__EXERCISE INSTRUCTIONS__:
Repeat the records exactly as given. Do not include the pictures.

[Records from a data collection]
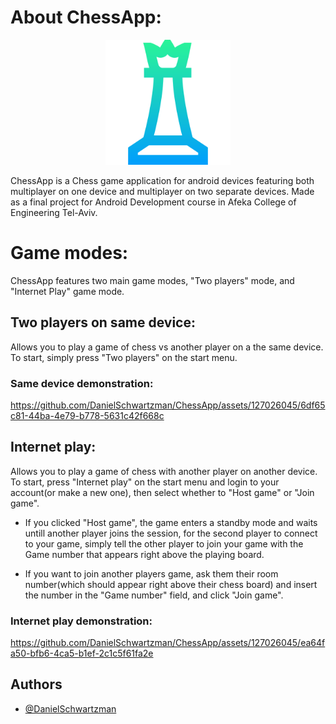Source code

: # About ChessApp:

<p align="center">
  <img src="./app/src/main/res/drawable/icon.png" width="200" height="200">
</p>

ChessApp is a Chess game application for android devices featuring both multiplayer on one device and multiplayer on two separate devices. Made as a final project for Android Development course in Afeka College of Engineering Tel-Aviv.

# Game modes:
ChessApp features two main game modes, "Two players" mode, and "Internet Play" game mode.

## Two players on same device:
Allows you to play a game of chess vs another player on a the same device.
To start, simply press "Two players" on the start menu.

### Same device demonstration:
https://github.com/DanielSchwartzman/ChessApp/assets/127026045/6df65c81-44ba-4e79-b778-5631c42f668c


## Internet play:
Allows you to play a game of chess with another player on another device.
To start, press "Internet play" on the start menu and login to your account(or make a new one), then select whether to "Host game" or "Join game".

* If you clicked "Host game", the game enters a standby mode and waits untill another player joins the session, for the second player to connect to your game,
  simply tell the other player to join your game with the Game number that appears right above the playing board.
  
* If you want to join another players game, ask them their room number(which should appear right above their chess board) and insert the number in the "Game number" field, and click "Join game".

### Internet play demonstration:
https://github.com/DanielSchwartzman/ChessApp/assets/127026045/ea64fa50-bfb6-4ca5-b1ef-2c1c5f61fa2e


## Authors

- [@DanielSchwartzman](https://github.com/DanielSchwartzman)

__EXPECTED ANSWER__:
Source code

: # About ChessApp:

<p align="center">
  <img src="./app/src/main/res/drawable/icon.png" width="200" height="200">
</p>

ChessApp is a Chess game application for android devices featuring both multiplayer on one device and multiplayer on two separate devices. Made as a final project for Android Development course in Afeka College of Engineering Tel-Aviv.

# Game modes:
ChessApp features two main game modes, "Two players" mode, and "Internet Play" game mode.

## Two players on same device:
Allows you to play a game of chess vs another player on a the same device.
To start, simply press "Two players" on the start menu.

### Same device demonstration:
https://github.com/DanielSchwartzman/ChessApp/assets/127026045/6df65c81-44ba-4e79-b778-5631c42f668c


## Internet play:
Allows you to play a game of chess with another player on another device.
To start, press "Internet play" on the start menu and login to your account(or make a new one), then select whether to "Host game" or "Join game".

* If you clicked "Host game", the game enters a standby mode and waits untill another player joins the session, for the second player to connect to your game,
  simply tell the other player to join your game with the Game number that appears right above the playing board.
  
* If you want to join another players game, ask them their room number(which should appear right above their chess board) and insert the number in the "Game number" field, and click "Join game".

### Internet play demonstration:
https://github.com/DanielSchwartzman/ChessApp/assets/127026045/ea64fa50-bfb6-4ca5-b1ef-2c1c5f61fa2e


## Authors

- [@DanielSchwartzman](https://github.com/DanielSchwartzman)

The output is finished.